Daraufhin behauptete er, das liege daran, daß in der Sonne noch andere 
Prozesse außer der Kernfusion stattfänden (ich weiß nicht, ob das 
ausnahmsweise stimmt, kann mich aber nicht erinnern, jemals zuvor 
Derartiges gehört oder gelesen zu haben).

Nachdem ich ihm - als vergeblichen Versuch, das Gespräch damit 
abzubrechen - vorwarf, er sei gehirngewaschen, versuchte ich diese 
Behauptung wie folgt zu zu untermauern: Vor ein paar Jahren hatte ich 
mal eine verlinkte Physik-Vorlesung von einer kalifornischen 
Universität auf YouTube gesehen - Kernphysik, Lektion 1 (auf Englisch!).

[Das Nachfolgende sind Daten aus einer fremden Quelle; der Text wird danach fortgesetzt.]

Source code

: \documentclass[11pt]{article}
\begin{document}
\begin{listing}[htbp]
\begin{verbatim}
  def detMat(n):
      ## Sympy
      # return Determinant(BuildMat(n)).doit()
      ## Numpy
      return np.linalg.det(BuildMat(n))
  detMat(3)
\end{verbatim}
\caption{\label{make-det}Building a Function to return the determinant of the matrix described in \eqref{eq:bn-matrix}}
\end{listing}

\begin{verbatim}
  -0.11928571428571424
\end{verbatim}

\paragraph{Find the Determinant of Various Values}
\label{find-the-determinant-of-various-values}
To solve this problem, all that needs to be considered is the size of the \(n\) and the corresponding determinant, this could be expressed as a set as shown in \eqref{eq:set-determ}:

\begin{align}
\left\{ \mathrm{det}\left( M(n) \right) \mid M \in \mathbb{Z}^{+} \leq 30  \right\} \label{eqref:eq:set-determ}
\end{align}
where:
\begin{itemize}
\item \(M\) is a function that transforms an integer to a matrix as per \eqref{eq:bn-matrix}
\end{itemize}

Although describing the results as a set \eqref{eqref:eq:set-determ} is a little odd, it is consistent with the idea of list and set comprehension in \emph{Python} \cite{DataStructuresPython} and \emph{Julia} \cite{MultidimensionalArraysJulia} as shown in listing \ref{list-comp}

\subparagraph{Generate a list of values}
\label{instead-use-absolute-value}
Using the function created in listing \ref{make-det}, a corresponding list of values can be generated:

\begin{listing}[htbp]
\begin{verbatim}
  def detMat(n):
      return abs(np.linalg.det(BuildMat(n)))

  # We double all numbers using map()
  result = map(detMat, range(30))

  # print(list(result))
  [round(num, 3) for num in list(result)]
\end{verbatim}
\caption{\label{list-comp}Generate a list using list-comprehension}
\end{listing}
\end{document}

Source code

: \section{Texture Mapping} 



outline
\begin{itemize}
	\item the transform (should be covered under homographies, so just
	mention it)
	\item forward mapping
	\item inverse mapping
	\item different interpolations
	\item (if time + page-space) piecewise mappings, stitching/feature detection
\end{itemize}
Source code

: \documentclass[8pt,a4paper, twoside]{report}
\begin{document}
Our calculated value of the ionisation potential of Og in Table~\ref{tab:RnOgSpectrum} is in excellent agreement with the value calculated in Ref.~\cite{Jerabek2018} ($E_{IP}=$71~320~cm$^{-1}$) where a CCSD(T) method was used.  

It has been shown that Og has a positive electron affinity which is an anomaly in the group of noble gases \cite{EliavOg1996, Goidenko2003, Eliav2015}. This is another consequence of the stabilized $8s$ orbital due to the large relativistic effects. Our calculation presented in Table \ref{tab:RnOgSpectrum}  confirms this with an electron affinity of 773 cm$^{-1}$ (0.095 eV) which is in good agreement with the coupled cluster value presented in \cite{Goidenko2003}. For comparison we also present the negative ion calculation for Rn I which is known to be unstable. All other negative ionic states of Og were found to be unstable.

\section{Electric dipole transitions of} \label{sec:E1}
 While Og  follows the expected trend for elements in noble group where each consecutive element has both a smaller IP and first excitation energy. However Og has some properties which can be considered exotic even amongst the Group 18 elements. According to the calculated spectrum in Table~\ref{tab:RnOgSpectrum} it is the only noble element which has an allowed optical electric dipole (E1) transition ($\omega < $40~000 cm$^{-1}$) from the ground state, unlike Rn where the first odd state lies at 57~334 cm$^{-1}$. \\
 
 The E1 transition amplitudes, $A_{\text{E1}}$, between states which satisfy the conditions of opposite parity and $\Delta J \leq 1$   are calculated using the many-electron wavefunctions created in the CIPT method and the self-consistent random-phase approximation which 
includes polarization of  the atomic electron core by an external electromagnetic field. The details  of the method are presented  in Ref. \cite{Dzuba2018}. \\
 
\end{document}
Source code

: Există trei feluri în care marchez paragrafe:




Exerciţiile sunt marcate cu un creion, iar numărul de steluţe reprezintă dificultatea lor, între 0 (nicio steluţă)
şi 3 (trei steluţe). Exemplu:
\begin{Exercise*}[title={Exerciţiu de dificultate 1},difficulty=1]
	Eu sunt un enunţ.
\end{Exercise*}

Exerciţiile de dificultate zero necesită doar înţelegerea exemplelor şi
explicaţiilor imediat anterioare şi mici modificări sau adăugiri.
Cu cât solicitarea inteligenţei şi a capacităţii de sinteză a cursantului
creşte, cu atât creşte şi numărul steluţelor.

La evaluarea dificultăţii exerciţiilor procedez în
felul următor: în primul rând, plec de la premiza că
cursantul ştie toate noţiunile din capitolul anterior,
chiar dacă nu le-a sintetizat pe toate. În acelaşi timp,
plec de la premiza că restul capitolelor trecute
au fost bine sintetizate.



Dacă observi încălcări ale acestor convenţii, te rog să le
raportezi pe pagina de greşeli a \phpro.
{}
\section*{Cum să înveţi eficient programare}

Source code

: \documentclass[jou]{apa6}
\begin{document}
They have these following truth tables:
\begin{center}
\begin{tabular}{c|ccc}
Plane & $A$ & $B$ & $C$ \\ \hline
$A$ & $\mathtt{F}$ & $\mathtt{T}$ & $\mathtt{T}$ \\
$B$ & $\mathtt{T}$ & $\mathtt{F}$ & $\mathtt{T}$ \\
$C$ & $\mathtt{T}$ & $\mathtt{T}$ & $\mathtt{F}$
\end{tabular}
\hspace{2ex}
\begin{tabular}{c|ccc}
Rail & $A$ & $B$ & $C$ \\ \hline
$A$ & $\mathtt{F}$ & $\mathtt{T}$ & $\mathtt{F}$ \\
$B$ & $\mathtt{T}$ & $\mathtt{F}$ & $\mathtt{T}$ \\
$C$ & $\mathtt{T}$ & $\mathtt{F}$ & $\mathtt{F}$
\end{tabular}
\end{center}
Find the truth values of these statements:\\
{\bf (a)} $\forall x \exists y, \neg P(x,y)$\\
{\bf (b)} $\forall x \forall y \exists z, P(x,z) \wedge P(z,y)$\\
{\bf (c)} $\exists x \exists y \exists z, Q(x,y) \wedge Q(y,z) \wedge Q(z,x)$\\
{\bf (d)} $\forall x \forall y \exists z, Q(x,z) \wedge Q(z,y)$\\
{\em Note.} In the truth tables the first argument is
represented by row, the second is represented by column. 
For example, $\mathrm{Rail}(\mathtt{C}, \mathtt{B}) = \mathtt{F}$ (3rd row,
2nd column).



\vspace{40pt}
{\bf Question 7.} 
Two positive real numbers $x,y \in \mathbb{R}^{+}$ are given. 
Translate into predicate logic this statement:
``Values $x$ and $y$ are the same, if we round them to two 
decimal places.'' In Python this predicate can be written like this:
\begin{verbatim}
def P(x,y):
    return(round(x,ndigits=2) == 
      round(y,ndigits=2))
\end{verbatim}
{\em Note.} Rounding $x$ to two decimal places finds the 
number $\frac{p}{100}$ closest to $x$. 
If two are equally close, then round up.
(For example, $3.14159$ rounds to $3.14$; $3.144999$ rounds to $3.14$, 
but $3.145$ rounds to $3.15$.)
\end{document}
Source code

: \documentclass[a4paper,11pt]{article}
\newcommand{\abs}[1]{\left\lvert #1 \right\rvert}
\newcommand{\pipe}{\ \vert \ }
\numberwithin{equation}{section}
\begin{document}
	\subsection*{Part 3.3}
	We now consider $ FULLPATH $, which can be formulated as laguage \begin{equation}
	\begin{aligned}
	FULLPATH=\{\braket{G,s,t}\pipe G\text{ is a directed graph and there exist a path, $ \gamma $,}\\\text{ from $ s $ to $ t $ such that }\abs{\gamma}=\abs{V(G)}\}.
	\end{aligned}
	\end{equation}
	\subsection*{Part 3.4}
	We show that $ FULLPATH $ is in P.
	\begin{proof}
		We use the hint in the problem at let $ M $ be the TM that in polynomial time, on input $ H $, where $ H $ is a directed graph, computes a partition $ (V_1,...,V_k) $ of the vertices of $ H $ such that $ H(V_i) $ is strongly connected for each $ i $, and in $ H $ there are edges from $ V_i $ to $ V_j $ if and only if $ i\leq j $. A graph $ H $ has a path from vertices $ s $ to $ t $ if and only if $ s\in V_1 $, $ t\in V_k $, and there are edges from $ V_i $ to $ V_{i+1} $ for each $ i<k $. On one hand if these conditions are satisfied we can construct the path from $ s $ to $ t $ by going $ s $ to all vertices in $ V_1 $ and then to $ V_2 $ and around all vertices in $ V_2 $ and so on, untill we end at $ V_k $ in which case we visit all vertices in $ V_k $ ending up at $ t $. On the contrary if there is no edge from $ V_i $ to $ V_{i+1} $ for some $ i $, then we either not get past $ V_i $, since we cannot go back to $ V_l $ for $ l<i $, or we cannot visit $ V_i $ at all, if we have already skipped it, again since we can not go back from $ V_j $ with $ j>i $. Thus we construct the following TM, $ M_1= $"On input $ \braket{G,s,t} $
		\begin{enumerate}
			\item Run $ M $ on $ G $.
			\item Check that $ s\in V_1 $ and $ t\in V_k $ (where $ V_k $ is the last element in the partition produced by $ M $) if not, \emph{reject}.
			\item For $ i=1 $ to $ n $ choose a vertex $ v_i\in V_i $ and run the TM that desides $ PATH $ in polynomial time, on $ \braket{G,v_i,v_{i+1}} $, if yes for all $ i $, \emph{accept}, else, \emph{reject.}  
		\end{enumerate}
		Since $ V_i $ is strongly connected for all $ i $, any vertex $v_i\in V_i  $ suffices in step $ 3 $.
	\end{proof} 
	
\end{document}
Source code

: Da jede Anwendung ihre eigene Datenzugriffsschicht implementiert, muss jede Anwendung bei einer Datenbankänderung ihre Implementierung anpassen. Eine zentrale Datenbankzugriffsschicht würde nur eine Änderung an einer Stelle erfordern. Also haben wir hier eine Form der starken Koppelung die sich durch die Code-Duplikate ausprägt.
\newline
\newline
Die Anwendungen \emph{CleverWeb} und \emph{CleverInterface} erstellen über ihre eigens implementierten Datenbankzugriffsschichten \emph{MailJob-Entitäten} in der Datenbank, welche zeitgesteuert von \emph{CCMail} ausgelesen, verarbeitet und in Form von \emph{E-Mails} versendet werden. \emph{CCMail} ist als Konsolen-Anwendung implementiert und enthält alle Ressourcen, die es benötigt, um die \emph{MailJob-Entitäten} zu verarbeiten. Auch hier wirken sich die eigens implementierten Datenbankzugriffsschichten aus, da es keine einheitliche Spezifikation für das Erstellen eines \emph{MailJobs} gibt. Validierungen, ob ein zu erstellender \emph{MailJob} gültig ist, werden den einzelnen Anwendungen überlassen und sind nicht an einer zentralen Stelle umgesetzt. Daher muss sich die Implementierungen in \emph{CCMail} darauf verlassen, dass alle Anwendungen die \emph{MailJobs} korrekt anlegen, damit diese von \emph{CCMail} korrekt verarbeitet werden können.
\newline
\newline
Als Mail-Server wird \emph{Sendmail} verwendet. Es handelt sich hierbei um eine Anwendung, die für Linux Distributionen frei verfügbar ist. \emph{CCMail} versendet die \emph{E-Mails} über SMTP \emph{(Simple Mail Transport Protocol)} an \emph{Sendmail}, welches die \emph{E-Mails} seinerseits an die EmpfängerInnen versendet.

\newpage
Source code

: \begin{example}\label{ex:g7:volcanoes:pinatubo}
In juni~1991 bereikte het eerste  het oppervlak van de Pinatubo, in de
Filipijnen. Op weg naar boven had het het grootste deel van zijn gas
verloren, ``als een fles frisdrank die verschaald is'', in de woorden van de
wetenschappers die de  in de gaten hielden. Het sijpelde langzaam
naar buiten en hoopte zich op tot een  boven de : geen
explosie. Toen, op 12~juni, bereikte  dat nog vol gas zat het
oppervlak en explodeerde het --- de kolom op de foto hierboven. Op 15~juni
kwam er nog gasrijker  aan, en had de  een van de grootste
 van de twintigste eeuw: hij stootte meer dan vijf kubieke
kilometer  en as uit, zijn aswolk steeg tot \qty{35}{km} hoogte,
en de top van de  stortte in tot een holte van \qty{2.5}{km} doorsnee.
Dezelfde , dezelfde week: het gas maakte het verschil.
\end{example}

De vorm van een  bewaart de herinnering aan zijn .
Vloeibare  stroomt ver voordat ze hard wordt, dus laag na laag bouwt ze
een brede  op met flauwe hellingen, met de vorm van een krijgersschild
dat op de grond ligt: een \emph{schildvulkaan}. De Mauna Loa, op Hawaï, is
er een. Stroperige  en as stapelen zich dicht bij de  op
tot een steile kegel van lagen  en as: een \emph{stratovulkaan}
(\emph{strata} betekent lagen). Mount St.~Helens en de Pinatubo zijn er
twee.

Ich hatte damals alles verstanden und einen offensichtlichen Fehler 
gefunden: Der Dozent hatte gesagt, wenn im Reaktordruckbehälter ein 
Loch sei und das Wasser ausliefe, dafür hätten wir ja die Notkühlung. 
Dann sei wieder Wasser drin und somit eine Kernschmelze verhindert. 
Aber niemand hatte gerufen: "Herr Professor, aber da ist ein Loch, das 
Wasser liefe ja sofort wieder raus!"

Und was entgegnet der Pysikstudent? Ja, aber natürlich bliebe das 
Notkühlwasser drin. Man müsse erst wieder Wasser reintun und dann 
könne man das Loch wieder verschließen. Ich sagte ihm, daß das nicht 
ginge. Doch, das ginge. Und wie, bitte? Es ginge, und daran hatte er 
absolut keinen Zweifel.

Tja, was soll man dazu noch sagen? Mir bleibt echt die Spucke weg. 
Aber ich halte es für wichtig, Euch darüber zu informieren, was für 
Lügen und Halbwahrheiten künftigen sog. "Experten" (respektive 
"Expertinnen") an unseren Universitäten heutzutage gelehrt werden.

Viele Grüße
Amish D. Leßmann

P.S. (an die, die mich persönlich kennen):
Ich habe mich weitgehend aus der politischen Arbeit zurückgezogen und 
fast ganz auf die Kunst verlegt. Auch bei den vielen Auftritten, die 
ich mit zwei Chören, einem Opernchor, zwei Laienschauspielensembles 
und hin und wieder auch mit ad hoc rekrutierten Gruppen hatte und habe 
geht es fast immer auch um vielfältige politische Themen, oft 
explizit, manchmal implizit.

Fast alles, womit ich mich bisher befaßt hatte, war schon dabei, 
ebenso Manches, wovon ich bisher sagte, das sei "nicht meine 
Baustelle". Meiner Ansicht nach besteht so am eheseten die 
Möglichkeit, wenigstens hin und wieder mal jemanden mit offenem Herzen 
und Hirn zu erreichen und zum Hinspüren und Nachdenken zu bringen.

Ich sehe meine Aufgabe darin, Zweifel in den Herzen und Köpfen der 
Menschen zu säen, ob denn wirklich alles so in Ordnung sei, wie es 
ist, insbesondere der Kapitalismus und dessen als Neoliberalismus 
bezeichnete verschärfte Ausprägung und ideologische Untermauerung.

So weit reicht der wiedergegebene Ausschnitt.